» **What the task asks**
Output only these lines, set down exactly: the one containing "We also point" and each line after it through the end of the records.

» **Working data**
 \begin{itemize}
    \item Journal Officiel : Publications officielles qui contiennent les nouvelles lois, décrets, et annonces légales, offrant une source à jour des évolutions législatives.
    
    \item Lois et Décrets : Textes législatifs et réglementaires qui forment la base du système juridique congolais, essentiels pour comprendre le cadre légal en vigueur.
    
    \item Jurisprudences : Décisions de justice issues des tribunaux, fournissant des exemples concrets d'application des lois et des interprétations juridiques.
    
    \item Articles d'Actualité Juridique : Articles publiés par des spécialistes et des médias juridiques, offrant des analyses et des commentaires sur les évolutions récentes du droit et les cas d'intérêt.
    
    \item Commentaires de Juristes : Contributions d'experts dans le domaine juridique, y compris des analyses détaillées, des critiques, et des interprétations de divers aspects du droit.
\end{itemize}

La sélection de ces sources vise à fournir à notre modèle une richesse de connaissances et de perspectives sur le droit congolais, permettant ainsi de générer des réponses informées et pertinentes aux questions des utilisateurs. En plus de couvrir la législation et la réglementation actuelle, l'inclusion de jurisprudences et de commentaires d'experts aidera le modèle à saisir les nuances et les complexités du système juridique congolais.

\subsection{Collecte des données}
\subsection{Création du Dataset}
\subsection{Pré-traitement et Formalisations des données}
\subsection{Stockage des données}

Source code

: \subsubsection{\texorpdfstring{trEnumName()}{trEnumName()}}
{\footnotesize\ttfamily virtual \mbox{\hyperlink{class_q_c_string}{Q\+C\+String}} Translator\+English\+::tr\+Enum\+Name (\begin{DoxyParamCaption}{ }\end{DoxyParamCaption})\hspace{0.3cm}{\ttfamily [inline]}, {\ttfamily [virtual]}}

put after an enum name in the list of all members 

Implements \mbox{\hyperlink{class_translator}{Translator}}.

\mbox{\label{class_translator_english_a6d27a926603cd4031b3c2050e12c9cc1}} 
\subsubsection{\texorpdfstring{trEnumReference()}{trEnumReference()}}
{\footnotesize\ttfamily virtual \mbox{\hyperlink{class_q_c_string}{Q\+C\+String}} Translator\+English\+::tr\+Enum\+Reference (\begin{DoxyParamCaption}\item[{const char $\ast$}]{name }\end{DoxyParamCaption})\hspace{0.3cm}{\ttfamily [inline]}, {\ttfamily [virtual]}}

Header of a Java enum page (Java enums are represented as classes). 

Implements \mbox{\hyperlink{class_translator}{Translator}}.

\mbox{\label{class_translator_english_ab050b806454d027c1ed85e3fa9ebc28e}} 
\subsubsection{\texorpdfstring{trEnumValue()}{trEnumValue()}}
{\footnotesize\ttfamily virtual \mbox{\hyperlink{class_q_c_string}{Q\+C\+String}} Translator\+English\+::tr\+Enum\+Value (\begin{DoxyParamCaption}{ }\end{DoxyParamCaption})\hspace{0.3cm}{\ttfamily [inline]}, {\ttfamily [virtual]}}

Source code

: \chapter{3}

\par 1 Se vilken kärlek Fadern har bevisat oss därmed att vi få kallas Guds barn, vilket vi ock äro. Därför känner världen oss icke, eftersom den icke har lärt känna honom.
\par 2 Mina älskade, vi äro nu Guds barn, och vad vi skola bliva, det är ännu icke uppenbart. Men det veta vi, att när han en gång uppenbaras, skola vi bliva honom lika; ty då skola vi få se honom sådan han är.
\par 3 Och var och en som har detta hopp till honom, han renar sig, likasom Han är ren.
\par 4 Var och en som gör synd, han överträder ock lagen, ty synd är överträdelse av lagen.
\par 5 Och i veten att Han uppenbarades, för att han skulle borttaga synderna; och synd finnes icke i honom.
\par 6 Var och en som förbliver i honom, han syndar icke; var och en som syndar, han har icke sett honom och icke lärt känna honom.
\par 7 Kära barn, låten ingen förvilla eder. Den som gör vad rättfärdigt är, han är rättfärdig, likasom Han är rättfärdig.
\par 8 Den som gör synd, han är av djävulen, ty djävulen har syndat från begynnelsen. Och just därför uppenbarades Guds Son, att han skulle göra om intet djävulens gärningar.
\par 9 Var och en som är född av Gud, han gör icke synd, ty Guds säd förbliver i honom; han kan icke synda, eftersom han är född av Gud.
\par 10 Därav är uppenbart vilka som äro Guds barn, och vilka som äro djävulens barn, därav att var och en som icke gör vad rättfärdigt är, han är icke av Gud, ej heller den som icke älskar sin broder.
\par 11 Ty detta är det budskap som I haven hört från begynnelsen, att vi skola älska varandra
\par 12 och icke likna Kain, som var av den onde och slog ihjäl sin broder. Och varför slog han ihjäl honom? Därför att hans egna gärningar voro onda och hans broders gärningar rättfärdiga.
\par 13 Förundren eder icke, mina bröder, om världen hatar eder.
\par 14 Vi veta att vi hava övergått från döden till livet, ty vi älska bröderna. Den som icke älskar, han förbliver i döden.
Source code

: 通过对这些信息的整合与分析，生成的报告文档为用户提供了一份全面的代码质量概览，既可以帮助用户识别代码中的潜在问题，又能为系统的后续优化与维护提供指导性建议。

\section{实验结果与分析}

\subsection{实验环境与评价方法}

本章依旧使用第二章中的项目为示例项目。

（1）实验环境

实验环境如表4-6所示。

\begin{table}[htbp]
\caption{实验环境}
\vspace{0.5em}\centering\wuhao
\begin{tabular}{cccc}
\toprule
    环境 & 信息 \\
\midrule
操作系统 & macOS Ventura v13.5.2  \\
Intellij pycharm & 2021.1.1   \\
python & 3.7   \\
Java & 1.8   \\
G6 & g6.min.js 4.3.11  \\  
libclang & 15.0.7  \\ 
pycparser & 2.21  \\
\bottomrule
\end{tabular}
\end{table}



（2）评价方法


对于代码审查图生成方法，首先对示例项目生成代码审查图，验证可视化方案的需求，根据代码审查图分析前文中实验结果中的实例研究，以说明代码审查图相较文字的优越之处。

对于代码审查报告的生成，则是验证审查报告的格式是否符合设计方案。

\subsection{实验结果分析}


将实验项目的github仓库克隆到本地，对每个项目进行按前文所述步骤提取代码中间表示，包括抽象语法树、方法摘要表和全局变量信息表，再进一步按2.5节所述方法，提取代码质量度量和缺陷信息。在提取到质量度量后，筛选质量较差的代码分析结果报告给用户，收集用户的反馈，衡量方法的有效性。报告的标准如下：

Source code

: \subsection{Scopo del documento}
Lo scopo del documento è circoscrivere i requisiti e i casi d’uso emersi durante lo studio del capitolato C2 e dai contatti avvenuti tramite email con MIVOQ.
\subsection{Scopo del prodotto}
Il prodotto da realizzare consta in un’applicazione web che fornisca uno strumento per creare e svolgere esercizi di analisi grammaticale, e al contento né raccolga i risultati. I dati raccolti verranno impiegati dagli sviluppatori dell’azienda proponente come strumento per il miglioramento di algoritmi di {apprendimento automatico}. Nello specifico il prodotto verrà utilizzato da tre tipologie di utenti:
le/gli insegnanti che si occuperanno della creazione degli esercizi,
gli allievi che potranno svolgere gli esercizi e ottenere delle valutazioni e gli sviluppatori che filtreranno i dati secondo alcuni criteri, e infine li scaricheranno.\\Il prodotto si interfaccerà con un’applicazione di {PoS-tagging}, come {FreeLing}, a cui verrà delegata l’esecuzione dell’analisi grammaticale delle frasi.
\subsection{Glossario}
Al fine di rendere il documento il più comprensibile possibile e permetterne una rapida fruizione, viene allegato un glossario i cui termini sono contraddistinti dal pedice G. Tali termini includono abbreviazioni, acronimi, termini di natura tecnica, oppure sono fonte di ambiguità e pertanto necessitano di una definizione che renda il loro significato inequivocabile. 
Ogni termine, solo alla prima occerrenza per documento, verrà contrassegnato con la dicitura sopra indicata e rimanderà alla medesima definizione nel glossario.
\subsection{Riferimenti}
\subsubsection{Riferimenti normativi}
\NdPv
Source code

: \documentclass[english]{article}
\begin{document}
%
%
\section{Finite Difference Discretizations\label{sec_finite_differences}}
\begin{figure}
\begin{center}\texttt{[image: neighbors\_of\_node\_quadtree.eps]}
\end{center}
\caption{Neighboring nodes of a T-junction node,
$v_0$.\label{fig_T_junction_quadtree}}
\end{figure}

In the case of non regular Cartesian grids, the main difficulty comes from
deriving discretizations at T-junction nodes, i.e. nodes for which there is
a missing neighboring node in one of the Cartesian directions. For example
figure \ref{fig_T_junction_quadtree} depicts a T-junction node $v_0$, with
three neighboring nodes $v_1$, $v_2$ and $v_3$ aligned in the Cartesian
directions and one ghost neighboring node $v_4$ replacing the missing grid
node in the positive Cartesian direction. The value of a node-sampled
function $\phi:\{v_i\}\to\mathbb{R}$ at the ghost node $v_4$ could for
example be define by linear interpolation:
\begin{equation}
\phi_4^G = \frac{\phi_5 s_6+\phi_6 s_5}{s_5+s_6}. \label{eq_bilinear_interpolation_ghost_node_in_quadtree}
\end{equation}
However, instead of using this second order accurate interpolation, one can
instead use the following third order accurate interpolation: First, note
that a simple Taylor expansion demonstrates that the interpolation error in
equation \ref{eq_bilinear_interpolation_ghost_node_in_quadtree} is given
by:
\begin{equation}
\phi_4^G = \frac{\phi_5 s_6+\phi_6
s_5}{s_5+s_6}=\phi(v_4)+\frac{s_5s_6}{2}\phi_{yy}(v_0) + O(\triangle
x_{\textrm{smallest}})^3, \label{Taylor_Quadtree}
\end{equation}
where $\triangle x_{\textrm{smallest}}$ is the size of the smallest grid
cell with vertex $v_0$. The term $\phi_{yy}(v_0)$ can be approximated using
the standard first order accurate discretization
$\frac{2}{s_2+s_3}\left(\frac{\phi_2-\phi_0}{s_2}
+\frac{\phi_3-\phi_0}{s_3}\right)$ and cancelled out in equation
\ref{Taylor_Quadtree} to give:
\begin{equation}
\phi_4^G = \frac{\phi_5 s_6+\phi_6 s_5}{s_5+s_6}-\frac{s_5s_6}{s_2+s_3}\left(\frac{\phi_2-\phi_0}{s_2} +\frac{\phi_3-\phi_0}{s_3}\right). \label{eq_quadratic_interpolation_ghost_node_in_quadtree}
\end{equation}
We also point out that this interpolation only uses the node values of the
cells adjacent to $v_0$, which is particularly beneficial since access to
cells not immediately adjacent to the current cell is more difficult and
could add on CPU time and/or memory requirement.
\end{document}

» **Finished exercise**
We also point out that this interpolation only uses the node values of the
cells adjacent to $v_0$, which is particularly beneficial since access to
cells not immediately adjacent to the current cell is more difficult and
could add on CPU time and/or memory requirement.
\end{document}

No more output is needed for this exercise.